What to do »
Count up the lines of the data below that contain the string "разработанное", then give only the total.

Excerpts from a dataset:
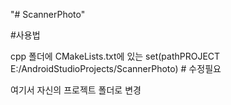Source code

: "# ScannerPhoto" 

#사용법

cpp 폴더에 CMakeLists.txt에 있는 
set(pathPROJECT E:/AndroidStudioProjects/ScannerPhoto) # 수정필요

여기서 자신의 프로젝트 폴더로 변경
==
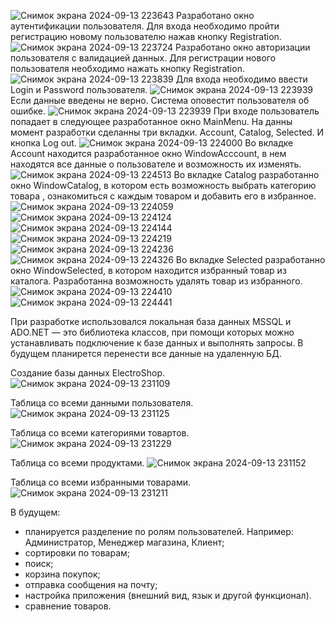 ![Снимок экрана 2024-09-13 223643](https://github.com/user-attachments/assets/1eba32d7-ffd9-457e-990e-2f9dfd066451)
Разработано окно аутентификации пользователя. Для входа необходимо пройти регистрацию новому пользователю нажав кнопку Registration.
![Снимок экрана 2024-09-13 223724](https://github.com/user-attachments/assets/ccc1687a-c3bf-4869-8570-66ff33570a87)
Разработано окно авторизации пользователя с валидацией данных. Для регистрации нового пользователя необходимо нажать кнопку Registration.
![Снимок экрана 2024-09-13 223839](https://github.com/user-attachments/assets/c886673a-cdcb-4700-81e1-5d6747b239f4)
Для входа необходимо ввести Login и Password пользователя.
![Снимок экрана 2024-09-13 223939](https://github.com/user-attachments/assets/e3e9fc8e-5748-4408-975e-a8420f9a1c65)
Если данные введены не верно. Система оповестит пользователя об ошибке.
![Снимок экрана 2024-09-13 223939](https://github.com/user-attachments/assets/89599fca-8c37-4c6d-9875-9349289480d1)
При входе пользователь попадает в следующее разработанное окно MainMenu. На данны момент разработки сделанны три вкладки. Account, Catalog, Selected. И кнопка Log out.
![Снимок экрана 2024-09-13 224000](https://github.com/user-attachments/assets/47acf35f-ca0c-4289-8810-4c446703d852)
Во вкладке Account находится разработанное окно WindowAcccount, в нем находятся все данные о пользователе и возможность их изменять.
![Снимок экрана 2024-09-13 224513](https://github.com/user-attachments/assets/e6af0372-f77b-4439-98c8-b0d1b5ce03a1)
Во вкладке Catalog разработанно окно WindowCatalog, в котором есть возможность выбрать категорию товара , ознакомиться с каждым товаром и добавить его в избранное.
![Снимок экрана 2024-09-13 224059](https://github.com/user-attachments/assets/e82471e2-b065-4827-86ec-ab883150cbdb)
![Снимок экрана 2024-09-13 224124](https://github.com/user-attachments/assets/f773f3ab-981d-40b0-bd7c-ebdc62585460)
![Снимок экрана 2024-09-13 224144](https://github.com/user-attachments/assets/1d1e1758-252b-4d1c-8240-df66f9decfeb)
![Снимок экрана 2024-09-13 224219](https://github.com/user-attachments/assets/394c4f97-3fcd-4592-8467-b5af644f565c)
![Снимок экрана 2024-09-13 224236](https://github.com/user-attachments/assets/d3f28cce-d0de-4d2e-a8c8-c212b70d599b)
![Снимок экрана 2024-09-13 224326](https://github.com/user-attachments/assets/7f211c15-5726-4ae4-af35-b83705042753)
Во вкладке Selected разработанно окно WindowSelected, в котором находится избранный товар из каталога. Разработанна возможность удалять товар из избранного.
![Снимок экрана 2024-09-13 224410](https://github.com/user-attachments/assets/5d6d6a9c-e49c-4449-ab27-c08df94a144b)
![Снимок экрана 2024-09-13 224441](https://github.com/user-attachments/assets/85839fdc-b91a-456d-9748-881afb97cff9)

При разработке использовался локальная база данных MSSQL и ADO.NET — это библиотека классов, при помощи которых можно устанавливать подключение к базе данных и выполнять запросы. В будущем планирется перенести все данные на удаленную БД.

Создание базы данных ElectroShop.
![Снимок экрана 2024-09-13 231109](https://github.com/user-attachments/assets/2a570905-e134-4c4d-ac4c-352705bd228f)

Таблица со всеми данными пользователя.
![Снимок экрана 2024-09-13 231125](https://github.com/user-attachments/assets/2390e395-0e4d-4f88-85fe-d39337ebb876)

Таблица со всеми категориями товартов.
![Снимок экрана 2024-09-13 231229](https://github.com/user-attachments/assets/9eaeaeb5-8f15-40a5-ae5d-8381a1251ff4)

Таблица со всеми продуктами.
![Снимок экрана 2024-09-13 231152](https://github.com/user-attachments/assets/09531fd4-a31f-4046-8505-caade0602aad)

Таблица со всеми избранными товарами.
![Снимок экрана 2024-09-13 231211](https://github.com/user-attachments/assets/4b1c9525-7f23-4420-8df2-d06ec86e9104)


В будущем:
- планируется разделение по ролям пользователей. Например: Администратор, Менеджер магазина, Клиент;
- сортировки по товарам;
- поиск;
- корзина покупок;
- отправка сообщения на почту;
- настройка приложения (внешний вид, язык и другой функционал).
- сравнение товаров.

Written solution »
2